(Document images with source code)
╭──
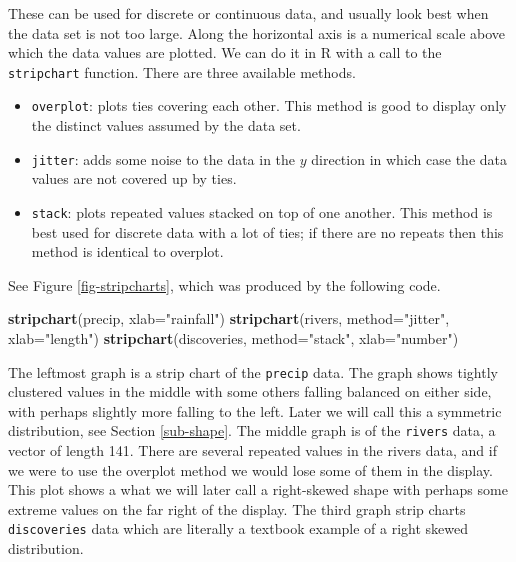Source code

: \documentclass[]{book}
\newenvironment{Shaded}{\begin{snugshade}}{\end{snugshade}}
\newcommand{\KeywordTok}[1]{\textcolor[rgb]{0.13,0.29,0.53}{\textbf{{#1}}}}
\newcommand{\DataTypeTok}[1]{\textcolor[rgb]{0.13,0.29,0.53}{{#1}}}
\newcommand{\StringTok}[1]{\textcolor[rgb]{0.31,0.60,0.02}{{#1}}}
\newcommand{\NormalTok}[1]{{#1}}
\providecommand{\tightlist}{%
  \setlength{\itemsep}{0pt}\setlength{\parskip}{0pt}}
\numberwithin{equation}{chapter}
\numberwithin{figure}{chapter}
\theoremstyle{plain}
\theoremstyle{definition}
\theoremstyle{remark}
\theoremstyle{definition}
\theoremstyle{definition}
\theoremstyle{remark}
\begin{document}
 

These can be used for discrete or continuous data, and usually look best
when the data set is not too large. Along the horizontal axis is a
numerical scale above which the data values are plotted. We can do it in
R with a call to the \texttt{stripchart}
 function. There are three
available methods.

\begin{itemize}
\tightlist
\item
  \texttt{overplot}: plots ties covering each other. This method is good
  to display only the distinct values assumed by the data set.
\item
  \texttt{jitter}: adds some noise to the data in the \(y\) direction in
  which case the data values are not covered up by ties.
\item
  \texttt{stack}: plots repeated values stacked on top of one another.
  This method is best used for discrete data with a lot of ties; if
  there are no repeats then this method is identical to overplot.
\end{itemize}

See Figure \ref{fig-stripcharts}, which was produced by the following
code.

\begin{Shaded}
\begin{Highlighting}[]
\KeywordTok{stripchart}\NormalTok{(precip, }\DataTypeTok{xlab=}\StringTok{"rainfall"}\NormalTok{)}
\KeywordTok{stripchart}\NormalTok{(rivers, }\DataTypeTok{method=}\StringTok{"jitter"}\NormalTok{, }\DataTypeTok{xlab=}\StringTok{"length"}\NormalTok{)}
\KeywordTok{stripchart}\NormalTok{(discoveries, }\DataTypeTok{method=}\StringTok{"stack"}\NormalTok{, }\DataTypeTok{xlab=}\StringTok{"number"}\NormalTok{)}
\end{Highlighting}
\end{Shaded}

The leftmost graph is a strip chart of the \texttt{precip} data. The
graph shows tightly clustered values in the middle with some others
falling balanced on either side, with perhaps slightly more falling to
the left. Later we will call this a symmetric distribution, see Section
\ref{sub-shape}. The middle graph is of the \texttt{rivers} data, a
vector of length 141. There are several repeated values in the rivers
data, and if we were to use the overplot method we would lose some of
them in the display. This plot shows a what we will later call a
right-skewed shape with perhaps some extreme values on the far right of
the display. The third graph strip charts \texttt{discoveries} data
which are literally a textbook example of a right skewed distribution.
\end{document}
╰──
» **Task instructions**
Please write out all the data word for word, but keep every picture out.

» **Result**
Source code

: \documentclass[]{book}
\newenvironment{Shaded}{\begin{snugshade}}{\end{snugshade}}
\newcommand{\KeywordTok}[1]{\textcolor[rgb]{0.13,0.29,0.53}{\textbf{{#1}}}}
\newcommand{\DataTypeTok}[1]{\textcolor[rgb]{0.13,0.29,0.53}{{#1}}}
\newcommand{\StringTok}[1]{\textcolor[rgb]{0.31,0.60,0.02}{{#1}}}
\newcommand{\NormalTok}[1]{{#1}}
\providecommand{\tightlist}{%
  \setlength{\itemsep}{0pt}\setlength{\parskip}{0pt}}
\numberwithin{equation}{chapter}
\numberwithin{figure}{chapter}
\theoremstyle{plain}
\theoremstyle{definition}
\theoremstyle{remark}
\theoremstyle{definition}
\theoremstyle{definition}
\theoremstyle{remark}
\begin{document}
 

These can be used for discrete or continuous data, and usually look best
when the data set is not too large. Along the horizontal axis is a
numerical scale above which the data values are plotted. We can do it in
R with a call to the \texttt{stripchart}
 function. There are three
available methods.

\begin{itemize}
\tightlist
\item
  \texttt{overplot}: plots ties covering each other. This method is good
  to display only the distinct values assumed by the data set.
\item
  \texttt{jitter}: adds some noise to the data in the \(y\) direction in
  which case the data values are not covered up by ties.
\item
  \texttt{stack}: plots repeated values stacked on top of one another.
  This method is best used for discrete data with a lot of ties; if
  there are no repeats then this method is identical to overplot.
\end{itemize}

See Figure \ref{fig-stripcharts}, which was produced by the following
code.

\begin{Shaded}
\begin{Highlighting}[]
\KeywordTok{stripchart}\NormalTok{(precip, }\DataTypeTok{xlab=}\StringTok{"rainfall"}\NormalTok{)}
\KeywordTok{stripchart}\NormalTok{(rivers, }\DataTypeTok{method=}\StringTok{"jitter"}\NormalTok{, }\DataTypeTok{xlab=}\StringTok{"length"}\NormalTok{)}
\KeywordTok{stripchart}\NormalTok{(discoveries, }\DataTypeTok{method=}\StringTok{"stack"}\NormalTok{, }\DataTypeTok{xlab=}\StringTok{"number"}\NormalTok{)}
\end{Highlighting}
\end{Shaded}

The leftmost graph is a strip chart of the \texttt{precip} data. The
graph shows tightly clustered values in the middle with some others
falling balanced on either side, with perhaps slightly more falling to
the left. Later we will call this a symmetric distribution, see Section
\ref{sub-shape}. The middle graph is of the \texttt{rivers} data, a
vector of length 141. There are several repeated values in the rivers
data, and if we were to use the overplot method we would lose some of
them in the display. This plot shows a what we will later call a
right-skewed shape with perhaps some extreme values on the far right of
the display. The third graph strip charts \texttt{discoveries} data
which are literally a textbook example of a right skewed distribution.
\end{document}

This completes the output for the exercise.